As far as I know, yes they are setting up a registry for all ponies that are either half hshetalnd, half mini, or half ASPR. But.... it is only to be a registry service. They will provide papers for them (like a sport pony registry) but a this time have no plans to provide shows for them or anything.


----------



## USMCshamusmom (May 24, 2004)

Thanks Spaz, I thought someone woul know.... hmmmmmm......


----------



## Lisa-Ruff N Tuff Minis (May 24, 2004)

Is it that this will be great for those that want the ASPC/AMHR cross to have reg stock or show parantage until such time as horses can be hardshipped in? at least that is what i was told


----------



## Karen S (May 25, 2004)

Hi USMCshamusmom,

Yes, the new National Show Pony Registry is a real thing that should be up and running the first of 2005. This is a new sport pony registry that will hold registration papers only. This is for ponies 14.2 and under. The main qualification is that this pony must have one parent registered with the ASPC/AMHR/ASPR and the other parent can be from a registered parent from another registry ie..Quarter Horse, Welsh, Paint, Morgan etc. or that second parent can be a grade horse.

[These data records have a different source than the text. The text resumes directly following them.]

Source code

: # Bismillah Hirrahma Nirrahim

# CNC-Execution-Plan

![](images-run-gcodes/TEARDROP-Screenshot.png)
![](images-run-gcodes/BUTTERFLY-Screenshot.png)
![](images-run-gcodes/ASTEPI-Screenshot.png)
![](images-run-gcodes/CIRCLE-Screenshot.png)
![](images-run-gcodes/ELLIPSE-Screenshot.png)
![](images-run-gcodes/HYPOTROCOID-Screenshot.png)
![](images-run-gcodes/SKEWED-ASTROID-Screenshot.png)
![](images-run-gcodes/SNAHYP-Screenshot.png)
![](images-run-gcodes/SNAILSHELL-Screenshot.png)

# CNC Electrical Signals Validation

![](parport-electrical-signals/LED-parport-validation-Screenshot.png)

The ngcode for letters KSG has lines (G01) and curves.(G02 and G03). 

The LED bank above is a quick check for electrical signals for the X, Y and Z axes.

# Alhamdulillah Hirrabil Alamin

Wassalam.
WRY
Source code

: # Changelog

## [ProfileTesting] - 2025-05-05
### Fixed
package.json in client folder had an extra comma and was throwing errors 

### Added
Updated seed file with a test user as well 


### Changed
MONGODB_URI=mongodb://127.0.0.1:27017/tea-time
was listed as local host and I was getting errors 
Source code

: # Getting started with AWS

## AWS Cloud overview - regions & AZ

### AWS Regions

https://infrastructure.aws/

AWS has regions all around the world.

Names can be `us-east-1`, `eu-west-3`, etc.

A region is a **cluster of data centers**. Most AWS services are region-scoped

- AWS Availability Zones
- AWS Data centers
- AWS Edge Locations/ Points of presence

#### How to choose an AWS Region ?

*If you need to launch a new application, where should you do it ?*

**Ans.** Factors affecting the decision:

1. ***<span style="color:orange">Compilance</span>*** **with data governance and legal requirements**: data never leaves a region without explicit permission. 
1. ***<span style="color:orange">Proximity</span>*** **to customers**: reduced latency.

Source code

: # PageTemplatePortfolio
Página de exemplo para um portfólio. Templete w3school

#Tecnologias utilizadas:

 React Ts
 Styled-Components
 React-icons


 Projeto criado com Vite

This all came about when a group of people contacted the registry about helping them with these type of ponies. They needed someone to handle their paperwork for them. At this time NO SHOWS are in the plan. I'm also looking into purchasing a nice Quarter Horse mare to breed to my Shetland stallion to produce a nice riding horse for myself. This is where the market is going and I think it's great that the ASPC/AMHR/ASPR is opening another door to help promote our Miniatures & Shetlands. Watch your Journal for additional details. After convention we will probably will know more.

If you have any questions concerning this you can contact Tom Demry director for Area 3 as he was the one that presented the information to the Board of Directors at convention last year. His phone #352-498-4203.

Karen Shaw

Fiddlestix Miniatures & Shetlands

Burleson Texas


----------